* **What to do**
Scan the entries below and count the lines holding the string "with". Supply only the number.

Source texts of formatted documents:

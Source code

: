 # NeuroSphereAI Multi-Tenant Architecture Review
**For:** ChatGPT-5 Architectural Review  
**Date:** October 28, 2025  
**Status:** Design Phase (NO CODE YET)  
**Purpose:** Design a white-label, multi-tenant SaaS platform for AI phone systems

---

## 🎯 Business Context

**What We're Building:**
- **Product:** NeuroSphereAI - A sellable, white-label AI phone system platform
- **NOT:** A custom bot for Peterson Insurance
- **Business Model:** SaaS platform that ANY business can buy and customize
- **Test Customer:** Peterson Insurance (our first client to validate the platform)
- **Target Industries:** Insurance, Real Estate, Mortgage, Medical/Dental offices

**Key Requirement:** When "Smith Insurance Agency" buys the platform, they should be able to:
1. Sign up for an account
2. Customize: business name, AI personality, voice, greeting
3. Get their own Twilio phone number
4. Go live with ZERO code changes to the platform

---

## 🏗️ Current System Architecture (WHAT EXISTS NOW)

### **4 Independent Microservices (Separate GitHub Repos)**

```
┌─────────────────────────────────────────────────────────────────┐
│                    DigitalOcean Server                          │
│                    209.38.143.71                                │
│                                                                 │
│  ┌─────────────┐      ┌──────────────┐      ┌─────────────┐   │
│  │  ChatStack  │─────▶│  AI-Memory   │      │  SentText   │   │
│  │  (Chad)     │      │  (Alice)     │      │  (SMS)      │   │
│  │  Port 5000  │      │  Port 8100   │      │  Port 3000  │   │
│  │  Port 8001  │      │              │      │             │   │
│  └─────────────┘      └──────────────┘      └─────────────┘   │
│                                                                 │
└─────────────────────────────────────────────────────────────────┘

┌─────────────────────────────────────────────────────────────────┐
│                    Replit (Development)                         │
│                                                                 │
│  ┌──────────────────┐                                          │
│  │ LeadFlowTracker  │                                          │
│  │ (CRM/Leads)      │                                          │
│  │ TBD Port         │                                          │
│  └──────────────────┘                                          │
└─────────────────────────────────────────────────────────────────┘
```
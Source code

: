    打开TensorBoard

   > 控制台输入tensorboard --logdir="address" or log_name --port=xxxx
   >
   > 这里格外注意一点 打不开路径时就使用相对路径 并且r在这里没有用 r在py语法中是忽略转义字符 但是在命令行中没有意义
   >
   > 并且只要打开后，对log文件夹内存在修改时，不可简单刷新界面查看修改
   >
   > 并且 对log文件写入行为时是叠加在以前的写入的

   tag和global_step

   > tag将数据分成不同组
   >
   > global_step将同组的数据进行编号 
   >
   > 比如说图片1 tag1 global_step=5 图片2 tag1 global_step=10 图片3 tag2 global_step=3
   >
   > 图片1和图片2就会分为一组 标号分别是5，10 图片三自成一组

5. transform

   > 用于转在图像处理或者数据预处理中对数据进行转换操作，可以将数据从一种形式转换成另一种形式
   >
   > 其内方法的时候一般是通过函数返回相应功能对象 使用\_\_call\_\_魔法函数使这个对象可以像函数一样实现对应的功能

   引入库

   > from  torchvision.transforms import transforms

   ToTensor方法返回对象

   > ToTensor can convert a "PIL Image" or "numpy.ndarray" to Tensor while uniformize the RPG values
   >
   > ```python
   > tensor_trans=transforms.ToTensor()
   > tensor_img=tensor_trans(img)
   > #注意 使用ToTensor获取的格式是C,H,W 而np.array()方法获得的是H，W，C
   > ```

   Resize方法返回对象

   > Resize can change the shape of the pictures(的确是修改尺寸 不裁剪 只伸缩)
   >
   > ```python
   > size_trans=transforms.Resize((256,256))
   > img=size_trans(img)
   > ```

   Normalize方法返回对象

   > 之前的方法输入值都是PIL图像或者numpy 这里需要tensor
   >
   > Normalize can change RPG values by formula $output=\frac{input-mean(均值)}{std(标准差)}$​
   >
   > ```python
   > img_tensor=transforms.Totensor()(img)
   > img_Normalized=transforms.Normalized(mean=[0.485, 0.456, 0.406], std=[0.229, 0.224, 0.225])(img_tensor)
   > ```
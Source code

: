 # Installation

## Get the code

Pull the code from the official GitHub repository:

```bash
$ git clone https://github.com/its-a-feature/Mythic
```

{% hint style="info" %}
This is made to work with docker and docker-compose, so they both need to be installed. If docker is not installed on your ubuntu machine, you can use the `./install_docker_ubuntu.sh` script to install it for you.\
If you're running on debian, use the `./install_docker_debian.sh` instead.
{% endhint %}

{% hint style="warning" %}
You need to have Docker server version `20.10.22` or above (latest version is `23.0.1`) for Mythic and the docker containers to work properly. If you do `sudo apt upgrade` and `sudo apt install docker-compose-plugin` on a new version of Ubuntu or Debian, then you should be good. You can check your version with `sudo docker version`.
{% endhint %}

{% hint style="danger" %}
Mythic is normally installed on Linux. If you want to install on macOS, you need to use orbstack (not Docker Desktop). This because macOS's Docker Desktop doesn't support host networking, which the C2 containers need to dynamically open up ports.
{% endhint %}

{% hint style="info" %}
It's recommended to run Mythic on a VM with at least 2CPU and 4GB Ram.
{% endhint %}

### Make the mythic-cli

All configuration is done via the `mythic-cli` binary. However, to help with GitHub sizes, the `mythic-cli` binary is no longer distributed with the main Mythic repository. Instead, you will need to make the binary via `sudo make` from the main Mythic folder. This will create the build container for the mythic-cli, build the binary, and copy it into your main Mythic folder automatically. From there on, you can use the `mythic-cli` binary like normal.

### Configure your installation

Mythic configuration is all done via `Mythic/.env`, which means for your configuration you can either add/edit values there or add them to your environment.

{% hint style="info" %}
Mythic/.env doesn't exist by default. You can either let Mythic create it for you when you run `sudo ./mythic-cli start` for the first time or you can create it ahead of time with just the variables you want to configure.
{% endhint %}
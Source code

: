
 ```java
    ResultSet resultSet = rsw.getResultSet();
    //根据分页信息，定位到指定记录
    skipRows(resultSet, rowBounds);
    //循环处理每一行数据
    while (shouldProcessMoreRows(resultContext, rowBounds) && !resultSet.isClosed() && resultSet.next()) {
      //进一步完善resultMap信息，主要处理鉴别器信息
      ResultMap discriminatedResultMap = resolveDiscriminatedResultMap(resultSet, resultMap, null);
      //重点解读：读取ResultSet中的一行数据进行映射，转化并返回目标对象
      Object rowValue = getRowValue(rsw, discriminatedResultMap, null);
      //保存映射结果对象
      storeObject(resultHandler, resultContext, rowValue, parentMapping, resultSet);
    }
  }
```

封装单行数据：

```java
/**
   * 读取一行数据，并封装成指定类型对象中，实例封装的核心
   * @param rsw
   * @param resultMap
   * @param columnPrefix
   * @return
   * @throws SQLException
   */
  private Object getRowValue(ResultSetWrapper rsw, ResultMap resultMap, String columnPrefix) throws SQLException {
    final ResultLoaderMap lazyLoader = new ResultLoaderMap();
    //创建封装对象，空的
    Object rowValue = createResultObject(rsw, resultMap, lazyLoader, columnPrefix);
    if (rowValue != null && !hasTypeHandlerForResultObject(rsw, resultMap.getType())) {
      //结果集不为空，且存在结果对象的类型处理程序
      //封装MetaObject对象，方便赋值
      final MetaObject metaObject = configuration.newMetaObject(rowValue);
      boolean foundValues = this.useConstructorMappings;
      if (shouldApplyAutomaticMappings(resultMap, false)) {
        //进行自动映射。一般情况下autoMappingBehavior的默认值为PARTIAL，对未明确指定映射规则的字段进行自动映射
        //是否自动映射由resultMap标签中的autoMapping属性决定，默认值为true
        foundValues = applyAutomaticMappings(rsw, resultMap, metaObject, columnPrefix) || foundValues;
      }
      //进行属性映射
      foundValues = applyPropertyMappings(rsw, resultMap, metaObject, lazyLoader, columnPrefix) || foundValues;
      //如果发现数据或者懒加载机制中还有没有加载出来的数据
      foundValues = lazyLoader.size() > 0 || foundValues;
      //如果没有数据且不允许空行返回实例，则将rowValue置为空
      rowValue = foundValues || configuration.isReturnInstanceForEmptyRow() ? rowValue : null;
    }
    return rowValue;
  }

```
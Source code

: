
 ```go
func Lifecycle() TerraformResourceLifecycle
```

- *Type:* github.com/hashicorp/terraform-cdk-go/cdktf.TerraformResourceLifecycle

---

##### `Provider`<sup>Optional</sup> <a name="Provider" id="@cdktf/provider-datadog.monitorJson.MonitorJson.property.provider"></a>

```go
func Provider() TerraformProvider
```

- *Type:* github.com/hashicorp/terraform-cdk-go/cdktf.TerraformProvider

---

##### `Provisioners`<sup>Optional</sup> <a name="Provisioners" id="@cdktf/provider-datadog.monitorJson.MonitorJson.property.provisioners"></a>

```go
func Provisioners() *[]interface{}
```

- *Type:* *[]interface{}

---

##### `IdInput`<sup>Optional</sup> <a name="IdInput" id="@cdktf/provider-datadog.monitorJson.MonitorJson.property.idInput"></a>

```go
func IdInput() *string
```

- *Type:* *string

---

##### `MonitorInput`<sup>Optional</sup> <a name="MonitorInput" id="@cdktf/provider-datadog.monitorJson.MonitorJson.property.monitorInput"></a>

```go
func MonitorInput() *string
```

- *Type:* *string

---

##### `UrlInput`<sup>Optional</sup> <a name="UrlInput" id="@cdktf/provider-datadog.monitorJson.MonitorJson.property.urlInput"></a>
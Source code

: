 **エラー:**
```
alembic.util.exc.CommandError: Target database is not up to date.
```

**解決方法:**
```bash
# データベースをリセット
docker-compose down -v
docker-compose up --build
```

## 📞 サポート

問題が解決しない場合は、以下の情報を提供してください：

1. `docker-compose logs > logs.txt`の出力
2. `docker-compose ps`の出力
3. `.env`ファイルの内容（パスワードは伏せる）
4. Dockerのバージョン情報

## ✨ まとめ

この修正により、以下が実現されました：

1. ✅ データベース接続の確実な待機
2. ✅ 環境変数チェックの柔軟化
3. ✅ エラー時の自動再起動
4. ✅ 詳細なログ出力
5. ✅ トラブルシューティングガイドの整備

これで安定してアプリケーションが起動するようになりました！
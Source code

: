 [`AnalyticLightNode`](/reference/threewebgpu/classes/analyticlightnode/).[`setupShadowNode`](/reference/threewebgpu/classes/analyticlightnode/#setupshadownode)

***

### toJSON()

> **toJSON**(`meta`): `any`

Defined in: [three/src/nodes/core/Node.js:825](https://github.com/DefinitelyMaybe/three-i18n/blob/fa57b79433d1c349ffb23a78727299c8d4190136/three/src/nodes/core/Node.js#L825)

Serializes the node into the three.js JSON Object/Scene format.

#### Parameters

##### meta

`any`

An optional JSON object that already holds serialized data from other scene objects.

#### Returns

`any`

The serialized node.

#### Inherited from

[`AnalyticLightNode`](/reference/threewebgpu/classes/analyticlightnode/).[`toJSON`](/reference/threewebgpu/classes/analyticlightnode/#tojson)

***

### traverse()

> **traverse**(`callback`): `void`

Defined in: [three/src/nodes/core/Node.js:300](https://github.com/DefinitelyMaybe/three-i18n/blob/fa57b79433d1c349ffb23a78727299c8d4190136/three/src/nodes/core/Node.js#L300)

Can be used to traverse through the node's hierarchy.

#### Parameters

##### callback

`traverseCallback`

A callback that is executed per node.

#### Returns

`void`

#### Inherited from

* **Problem solution**
6